Paris THERE is a train wreck in the making. She is an american citizen like the rest of us and she pays for her deeds like the rest of us. I say RIGHT ON JUDGE for throwing her hiney back in jail. DID SHE LOOK PATHETIC or what going back to the pokey! They say there is no such thing as bad press...but in this case, people who already could not stand PARIS...really hate her now! I personally think that ORANGE is Paris' new FAB color fashion statement!

Rich on 6/11/07, 11:45 AM said...

You're very right. The irony in this case is that it wasn't her decision to be released (though it seems certain that she wanted it), but she seems to be catching most of, if not all of, the heat.

Unrelated to Paris, but equally pointed on statements, I could have done the same with Nina Tassler's show announcement. It started very strong (ended perfectly) but the statement gets a little lost in the middle.

The lesson here is to keep those statements on point without drifting too far off into opinion, marching orders, and mixed messages. The same thing happens in interviews. Interviewees start strong and then get lost when they feel a need to fill the silence.

They are in good company though. President Nixon did the same thing during a Watergate interview. Whoops!

Geoff_Livingston on 6/11/07, 1:08 PM said...

There's a time to communicate, and there's a time for silence.
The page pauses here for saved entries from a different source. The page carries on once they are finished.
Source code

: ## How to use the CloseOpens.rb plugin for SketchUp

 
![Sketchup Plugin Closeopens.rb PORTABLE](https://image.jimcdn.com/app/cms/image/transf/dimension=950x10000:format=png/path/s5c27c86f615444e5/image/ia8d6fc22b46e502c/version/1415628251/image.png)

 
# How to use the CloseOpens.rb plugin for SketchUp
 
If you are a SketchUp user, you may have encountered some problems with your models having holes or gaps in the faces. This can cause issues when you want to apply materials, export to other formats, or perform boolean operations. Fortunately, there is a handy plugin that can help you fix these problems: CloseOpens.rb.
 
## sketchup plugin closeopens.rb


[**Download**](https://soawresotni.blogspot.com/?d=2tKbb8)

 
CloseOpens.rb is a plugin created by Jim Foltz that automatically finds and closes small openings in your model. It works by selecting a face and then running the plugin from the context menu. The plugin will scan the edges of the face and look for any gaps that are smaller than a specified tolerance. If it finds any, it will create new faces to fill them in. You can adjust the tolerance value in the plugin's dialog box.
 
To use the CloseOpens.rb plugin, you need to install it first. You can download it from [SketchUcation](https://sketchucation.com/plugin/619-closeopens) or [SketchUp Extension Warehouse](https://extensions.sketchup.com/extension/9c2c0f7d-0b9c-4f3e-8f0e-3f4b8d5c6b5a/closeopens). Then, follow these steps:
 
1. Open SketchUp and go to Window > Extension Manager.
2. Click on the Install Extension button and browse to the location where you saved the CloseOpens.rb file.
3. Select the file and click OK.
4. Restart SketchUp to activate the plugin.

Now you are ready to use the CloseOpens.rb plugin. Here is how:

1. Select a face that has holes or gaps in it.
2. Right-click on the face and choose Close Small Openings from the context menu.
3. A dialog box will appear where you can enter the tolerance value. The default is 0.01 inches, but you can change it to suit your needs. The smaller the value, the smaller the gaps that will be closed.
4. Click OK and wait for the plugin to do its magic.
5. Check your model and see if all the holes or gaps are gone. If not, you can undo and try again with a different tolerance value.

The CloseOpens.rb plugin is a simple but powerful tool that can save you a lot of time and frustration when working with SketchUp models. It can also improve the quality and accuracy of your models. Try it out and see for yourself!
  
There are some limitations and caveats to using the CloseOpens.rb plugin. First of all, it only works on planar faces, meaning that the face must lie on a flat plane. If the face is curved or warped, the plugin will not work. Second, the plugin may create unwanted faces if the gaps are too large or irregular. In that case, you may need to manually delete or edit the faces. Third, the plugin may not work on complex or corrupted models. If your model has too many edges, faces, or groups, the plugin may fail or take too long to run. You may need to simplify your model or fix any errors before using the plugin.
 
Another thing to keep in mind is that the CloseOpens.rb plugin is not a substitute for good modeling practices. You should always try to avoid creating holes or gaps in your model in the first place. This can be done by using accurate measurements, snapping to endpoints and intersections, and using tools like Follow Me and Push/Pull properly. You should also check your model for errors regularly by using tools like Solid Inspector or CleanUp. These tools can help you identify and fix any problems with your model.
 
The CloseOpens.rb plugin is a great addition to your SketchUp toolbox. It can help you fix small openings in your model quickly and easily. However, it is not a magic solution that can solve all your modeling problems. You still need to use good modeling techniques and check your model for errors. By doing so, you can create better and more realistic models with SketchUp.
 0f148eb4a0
One must say that the best course for Paris at this point is to grin and bear it. Anything she does will only add fuel to the fire.

Rich on 6/11/07, 1:45 PM said...

Hey Geoff! Spot on right. Unfortunately, there is no chance of that...

"I used to act dumb. ... That act is no longer cute." — Paris Hilton to ABC

Sweet Tea on 6/11/07, 10:06 PM said...

Paris is a trainwreck now & although I couldn't stomach her from the beginning I surely can't stand her now. The only thing that bugs me worse is the way the media won't let go. TMZ seems enamored of her. Things like her situation get all over the press & they just won't let it go. Maybe you, Rich, could talk about that sometimes. Does the news really think we all love Paris or is it something else? Not enough news to report?
Great article as always.

Rich on 6/12/07, 6:27 AM said...

"Does the news really think we all love Paris or is it something else? Not enough news to report?"

Great question; it deserves more insight than this, but for now, I'll share the short answer: for all apparent missteps in network entertainment, the network news (and all news for that matter) is very adept at giving viewers exactly what they want. Unfortunately, celebrity train wrecks are at the top of the list. So until viewers decide in mass not to tune into them, drive them into the top ten on search engines, or make the tabloids the largest circulated publications on the planet... then the networks will continue to deliver.